Blimey


Brian VinerBrian Viner

 

'Gawd Luv A Duck' - never have. I've no idea what the phrase means and as I come from London I think I am supposed to. What I am getting around to is London and 'talking cockney'.

I've been in New Zealand a long time and I know, I just know, as soon as I say something, anything, well perhaps saying a bit more than anything, the person I am talking to will invariably comment on my accent. "You are not from around here are you?" they ask. "Are you from Inverochy? …my great grandmother came from there and you talk just like her."

"No" I say.

"Aberystwytth then? …my grandmother...."

"'Look" I tell them, "I come from London, the capital of everything. Like the big smoke."

"Oh! that's right, got you now", they say, "My Gran...." 

At this stage I feel I should say something funny, London-ish, like Oh Gor Blimey (God blind me). After all, everyone that comes from London is cheeky, clever, smart, a wide boy aren't they?  Bit spivvy, a Jack the lad, bit of a barrow boy, pearly kings, up the apples down the pears, in the rubber dub (pub) stone the crows, strike a light ect ect. All that old Madam.

Of course we don't speak like this at all. Hardly ever, not even for tourists and London is an ethnic city now, and has a different identity. An ethnicity city?

And as any proper Londoner would know, I'm not a cockney, and don't speak like one. But I do come from the East End so I know a little about London slang. But only a little.

It's popular belief that Cockney slang is/was used to confuse the coppers. Although any police that could not understand a conversation in any pub in the east end of London must be pretty thick.

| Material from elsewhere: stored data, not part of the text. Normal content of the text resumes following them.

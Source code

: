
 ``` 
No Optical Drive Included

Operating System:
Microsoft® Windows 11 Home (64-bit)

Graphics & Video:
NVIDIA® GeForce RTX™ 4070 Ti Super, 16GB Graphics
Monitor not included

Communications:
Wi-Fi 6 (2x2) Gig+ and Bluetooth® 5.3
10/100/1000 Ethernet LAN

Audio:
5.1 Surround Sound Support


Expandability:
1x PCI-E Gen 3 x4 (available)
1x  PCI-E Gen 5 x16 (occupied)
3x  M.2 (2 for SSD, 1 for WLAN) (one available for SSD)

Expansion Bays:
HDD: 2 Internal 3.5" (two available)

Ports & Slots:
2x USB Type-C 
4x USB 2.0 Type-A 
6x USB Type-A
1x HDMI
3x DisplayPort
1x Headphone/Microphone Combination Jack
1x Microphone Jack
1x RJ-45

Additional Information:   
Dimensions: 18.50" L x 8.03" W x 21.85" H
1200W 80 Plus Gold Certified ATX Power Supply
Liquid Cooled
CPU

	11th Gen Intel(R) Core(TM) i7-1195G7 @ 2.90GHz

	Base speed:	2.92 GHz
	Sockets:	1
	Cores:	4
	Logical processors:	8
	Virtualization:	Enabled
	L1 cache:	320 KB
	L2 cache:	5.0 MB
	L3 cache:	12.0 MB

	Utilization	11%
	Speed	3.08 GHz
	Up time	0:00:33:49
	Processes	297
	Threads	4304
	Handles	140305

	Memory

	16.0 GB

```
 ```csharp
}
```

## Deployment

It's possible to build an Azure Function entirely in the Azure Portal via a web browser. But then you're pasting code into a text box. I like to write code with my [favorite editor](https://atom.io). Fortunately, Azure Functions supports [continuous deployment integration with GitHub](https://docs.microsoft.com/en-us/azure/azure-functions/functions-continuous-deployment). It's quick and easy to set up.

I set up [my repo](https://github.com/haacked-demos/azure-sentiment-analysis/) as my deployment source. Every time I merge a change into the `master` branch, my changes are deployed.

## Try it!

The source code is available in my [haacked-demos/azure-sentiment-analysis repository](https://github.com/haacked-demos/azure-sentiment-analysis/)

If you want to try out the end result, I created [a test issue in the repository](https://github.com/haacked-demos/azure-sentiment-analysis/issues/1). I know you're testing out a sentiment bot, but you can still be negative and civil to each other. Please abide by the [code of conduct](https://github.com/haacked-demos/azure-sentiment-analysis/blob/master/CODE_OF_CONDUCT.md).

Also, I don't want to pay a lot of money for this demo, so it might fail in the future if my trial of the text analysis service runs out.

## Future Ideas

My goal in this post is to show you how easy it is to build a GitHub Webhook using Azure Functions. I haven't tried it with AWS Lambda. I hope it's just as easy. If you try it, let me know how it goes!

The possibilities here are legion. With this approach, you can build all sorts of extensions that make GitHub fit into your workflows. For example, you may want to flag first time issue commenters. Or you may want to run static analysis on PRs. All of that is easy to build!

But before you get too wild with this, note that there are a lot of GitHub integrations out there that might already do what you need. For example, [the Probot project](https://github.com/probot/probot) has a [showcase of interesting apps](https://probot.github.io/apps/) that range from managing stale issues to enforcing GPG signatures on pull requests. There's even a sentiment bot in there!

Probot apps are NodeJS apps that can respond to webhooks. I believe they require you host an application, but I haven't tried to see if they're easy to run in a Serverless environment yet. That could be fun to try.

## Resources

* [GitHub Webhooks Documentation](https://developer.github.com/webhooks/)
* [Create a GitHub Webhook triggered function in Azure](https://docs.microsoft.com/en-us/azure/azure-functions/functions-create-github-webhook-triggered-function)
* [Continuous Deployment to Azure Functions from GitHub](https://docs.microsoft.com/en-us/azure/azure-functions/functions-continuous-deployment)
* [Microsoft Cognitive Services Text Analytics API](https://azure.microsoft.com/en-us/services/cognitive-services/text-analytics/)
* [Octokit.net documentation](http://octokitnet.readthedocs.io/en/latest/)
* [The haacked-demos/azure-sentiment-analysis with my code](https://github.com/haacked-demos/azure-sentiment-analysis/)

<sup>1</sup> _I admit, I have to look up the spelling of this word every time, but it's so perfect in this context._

Incidentally there is something Londoners used to use which perhaps would confuse the law - it confuses everyone. It's called Backslang and my Mother was the only person I knew who could speak it. I was never quite sure what she was saying or even if she knew herself but she was on pretty safe ground as no one else did either.

Cockney slang works like this: You take an expression that rhymes with a word then use the expression instead of the word. Simple eh? Then to make it easy and confuse the coppers, leave one word out. Like 'up the apples and pears' which means stairs just say 'up the apples'.

So that's what cockney rhyming slang is all about, innit? Plates of meat (feet), mince pies (eyes) - on yer plates, up the apples, use yer minces.

About four years ago I went back to East London, the place where I lived and grew up through the war years. Leytonstone to be exact. Most of my aunts, uncles and cousins lived there. Cosy, close together, as always in the East End. No malls in those days - High Streets ruled. We had four cinemas, gone now - turned into cheap clothing discount stores. The big pubs now all McDonalds, no fish and chip shops, not a mushy pea or a pickled gherkin in sight. My old uncle's barber's shop boarded up like many of the shops and nicely decorated with spray paint in Urdu? Thai? Bangladeshi? Arabic? Hardly any Poppy Pink people, Kina Browns yes, but not many   Buttery whites, Sandspit hazels? Plenty, and tons of Summery Golden people, and the odd Froth Green (most Froth Green reside underneath the Railway arches). Quite a few Midnight Moss as well, lots in fact, and plenty of half and half and bits and pieces of other colours in the mix with names like above (which I nicked from a Resene Paint chart). That's what's happened to the East End.

But those sprayed shops, when I was young, were grimy, grotty old places owned by similarly grimy, grotty old people selling  second hand junk. They look better now. Touched up in Urdu and Hindu with a hint of Bangladeshi (the shops not the grimy old people) the shops offer Difference. No kid nowadays would eat a gherkin fish and chips, but that was the only takeaway we had. There weren't any Thai stir fry prawns, no Tandoori Chicken, no Jasmine rice, no little Yasmins either, no curry no, no kebabs, no nothing 'cept greasy old grey fish and chips.

The Pubs? Tired old tiled drinking houses. Better off as Macca's. In fact the East End will sort it all out with the newcomers as it has for centuries. Sometimes you sense nothing has really changed. I knew that on the tube going home when the ticket collector adjusted his Turban and giving me a whiff of Dahi Aloo said

"You want to put some more clothes on me old son - it's bleedin' taters out there".

Home is always home no matter how you pronounce it.